_
_
_
_
_
Tribuna:
Tribuna
Artículos estrictamente de opinión que responden al estilo propio del autor. Estos textos de opinión han de basarse en datos verificados y ser respetuosos con las personas aunque se critiquen sus actos. Todas las tribunas de opinión de personas ajenas a la Redacción de EL PAÍS llevarán, tras la última línea, un pie de autor —por conocido que éste sea— donde se indique el cargo, título, militancia política (en su caso) u ocupación principal, o la que esté o estuvo relacionada con el tema abordado

El cuento va de ferrocarriles

El ferrocarril es la expresión más cabal en sus diferentes aspectos técnicos, económicos y sociales de la llamada revolución industrial, hasta el punto de que, de tener que dar una fecha exacta de su comienzo, podría elegirse el 27 de septiembre de 1825, día en que se inauguró el Stockton and Darlington Railway, primer ferrocarril en el mundo para el transporte de personas y mercancías que empujaba la famosa locomotora que había desarrollado George Stephenson. En 1840, el Reino Unido contaba ya con 2. 100 kilómetros construidos, y entre 1844 y 1846, el Parlamento británico concedió más de 400 licencias en la fiebre del ferrocarril que asaltó al país.La rápida expansión del ferrocarril por el continente europeo corrobora su perfecto acomodo a la nueva sociedad industrial, que un francés, el inolvidable conde de Saint-Simon, había pronosticado y definido a principios de siglo. La primera línea francesa es de 1827; incluso la todavía atrasada y dividida Alemania construye su primer ferrocarril en 1832, y el entonces muy lejano y casi feudal Imperio Austrohúngaro, en 1837.
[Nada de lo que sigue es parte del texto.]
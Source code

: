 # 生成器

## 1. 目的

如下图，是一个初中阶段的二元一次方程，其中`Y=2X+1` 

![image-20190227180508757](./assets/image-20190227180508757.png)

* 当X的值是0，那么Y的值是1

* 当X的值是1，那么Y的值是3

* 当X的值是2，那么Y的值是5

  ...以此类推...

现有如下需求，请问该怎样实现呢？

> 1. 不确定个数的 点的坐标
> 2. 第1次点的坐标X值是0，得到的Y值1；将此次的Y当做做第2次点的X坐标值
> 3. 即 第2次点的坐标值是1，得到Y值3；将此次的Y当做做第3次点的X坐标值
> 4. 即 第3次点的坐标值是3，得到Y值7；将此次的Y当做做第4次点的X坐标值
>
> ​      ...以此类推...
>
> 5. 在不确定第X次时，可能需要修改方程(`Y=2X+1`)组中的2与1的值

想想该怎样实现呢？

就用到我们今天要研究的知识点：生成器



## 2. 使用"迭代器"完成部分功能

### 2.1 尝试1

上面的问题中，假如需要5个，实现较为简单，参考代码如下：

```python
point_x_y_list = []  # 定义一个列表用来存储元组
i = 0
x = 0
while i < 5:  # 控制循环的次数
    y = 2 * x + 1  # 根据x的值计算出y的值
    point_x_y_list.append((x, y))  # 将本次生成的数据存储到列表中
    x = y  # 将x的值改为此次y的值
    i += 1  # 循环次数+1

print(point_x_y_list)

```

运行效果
Pues bien, en 1850, el único ferrocarril que funcionaba en España era el de Barcelona a Mataró, de 29 kilómetros. En 1846 se había empezado a construir la línea Madrid-Aranjuez, pero con la caída del marqués de Salamanca las obras habían quedado interrumpidas en 1847, dejando el tufillo de corrupción tan característico de aquella y de todas las siguientes Españas. De hecho, los primeros ferrocarriles españoles se construyen en el decenio que va de 1855 a 1865. Entre el primer ferrocarril británico y el primero español pasan 25 años, el retraso mínimo -en otros aspectos culturales, la distancia era y sigue siendo mucho mayor- que nos separaba, y que para nuestra desgracia nos sigue distanciando, de la Europa más avanzada.

Los historiadores económicos han dado distintas versiones de las causas de tamaño retraso: todas convergen en el atraso económico, político y social -son variables interdependientes- de la España de la primera mitad del siglo XIX. Dentro de este paradigma general hay que mencionar el informe de una comisión, un hecho aparentemente anodino, pero que ha dejado una pesadísima carga que todavía no hemos sido capaces de saldar.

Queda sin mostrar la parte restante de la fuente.